What needs to be done → Your answer must be an exact copy of the lines below, from the first through the one with "boy takes twenty-five", with no pictures.

**** Information ****

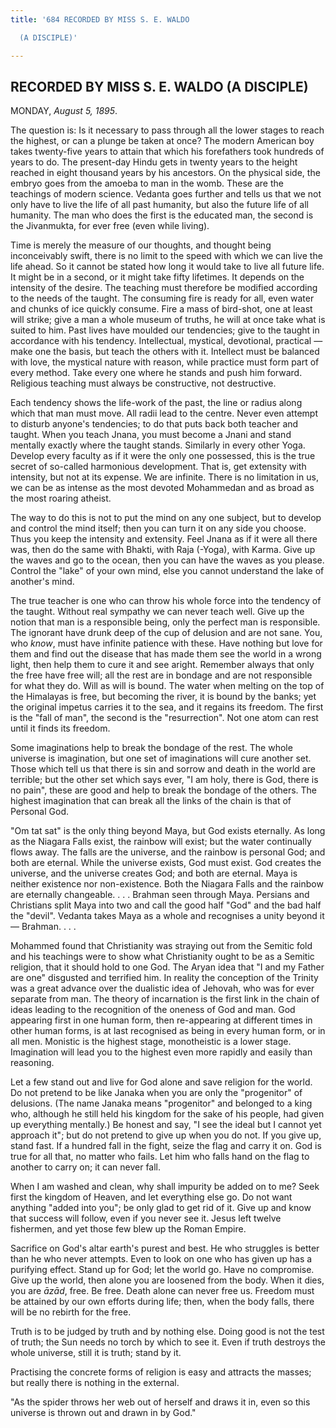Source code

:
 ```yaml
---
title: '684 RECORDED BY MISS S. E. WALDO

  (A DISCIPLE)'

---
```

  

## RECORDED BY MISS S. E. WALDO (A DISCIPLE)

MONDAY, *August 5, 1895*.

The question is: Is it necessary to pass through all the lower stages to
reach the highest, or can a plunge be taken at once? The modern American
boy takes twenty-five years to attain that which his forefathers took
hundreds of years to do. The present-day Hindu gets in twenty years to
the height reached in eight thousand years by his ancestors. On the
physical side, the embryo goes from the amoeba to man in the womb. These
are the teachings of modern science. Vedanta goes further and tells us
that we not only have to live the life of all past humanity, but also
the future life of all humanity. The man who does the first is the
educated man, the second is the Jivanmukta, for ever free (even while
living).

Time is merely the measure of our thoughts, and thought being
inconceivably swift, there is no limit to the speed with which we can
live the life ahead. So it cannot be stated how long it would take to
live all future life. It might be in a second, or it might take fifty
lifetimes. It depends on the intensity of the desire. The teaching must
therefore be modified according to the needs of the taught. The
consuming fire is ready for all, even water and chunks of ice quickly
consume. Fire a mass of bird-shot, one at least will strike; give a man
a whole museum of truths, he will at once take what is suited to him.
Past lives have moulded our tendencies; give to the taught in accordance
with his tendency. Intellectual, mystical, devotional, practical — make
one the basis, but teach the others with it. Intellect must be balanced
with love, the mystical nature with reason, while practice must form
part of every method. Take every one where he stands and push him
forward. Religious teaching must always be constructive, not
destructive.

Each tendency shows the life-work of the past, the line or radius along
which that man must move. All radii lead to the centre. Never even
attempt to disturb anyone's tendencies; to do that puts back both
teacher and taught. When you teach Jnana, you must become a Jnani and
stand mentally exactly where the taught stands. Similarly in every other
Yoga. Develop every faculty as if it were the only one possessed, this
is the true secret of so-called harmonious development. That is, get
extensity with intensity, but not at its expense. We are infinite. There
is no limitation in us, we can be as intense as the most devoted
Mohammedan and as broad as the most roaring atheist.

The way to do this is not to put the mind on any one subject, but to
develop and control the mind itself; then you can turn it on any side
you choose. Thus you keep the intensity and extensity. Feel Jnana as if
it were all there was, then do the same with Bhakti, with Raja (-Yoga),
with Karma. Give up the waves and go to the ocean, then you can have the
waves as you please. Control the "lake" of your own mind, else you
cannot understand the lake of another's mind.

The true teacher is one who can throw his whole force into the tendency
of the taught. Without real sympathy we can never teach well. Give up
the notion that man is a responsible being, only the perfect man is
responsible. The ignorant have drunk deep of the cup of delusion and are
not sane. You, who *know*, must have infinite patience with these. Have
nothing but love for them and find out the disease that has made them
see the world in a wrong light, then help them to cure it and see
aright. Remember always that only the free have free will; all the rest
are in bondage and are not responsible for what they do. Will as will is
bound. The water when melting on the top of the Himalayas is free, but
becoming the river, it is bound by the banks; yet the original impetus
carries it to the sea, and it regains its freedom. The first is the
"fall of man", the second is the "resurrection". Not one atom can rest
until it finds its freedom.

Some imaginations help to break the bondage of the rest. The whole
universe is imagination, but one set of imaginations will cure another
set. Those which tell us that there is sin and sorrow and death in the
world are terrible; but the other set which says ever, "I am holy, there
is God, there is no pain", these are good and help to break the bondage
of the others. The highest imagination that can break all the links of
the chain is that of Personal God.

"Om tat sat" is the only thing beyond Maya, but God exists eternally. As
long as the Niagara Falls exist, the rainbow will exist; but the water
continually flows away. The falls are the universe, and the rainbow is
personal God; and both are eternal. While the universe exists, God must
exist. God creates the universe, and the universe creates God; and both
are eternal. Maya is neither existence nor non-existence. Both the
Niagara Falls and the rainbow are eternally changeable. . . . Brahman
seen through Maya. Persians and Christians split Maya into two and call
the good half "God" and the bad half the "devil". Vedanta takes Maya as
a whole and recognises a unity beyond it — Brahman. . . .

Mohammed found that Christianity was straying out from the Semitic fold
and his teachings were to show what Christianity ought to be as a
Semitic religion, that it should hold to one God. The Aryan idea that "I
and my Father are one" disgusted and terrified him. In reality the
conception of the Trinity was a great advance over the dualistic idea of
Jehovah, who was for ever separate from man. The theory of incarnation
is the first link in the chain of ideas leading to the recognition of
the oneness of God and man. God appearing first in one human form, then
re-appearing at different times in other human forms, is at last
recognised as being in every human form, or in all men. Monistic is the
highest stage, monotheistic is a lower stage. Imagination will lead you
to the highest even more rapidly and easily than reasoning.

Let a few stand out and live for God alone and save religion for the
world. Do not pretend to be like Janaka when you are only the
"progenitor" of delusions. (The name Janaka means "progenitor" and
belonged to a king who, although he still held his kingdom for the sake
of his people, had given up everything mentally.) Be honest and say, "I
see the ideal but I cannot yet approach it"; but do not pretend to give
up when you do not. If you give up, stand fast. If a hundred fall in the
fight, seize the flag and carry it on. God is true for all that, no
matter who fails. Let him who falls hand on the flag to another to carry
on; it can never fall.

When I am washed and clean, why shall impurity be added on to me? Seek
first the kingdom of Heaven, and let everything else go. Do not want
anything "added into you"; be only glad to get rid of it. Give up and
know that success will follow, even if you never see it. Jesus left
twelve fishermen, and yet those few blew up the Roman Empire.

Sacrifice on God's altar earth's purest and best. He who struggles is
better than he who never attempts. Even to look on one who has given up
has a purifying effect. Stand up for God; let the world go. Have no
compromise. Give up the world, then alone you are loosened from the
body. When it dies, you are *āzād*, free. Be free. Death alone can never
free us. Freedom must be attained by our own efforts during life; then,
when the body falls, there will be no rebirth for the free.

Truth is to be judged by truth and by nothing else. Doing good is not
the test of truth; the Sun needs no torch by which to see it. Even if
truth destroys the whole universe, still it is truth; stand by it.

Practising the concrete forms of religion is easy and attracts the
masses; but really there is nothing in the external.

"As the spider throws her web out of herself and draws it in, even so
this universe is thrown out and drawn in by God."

****

Task response →
Source code

:
 ```yaml
---
title: '684 RECORDED BY MISS S. E. WALDO

  (A DISCIPLE)'

---
```

  

## RECORDED BY MISS S. E. WALDO (A DISCIPLE)

MONDAY, *August 5, 1895*.

The question is: Is it necessary to pass through all the lower stages to
reach the highest, or can a plunge be taken at once? The modern American
boy takes twenty-five years to attain that which his forefathers took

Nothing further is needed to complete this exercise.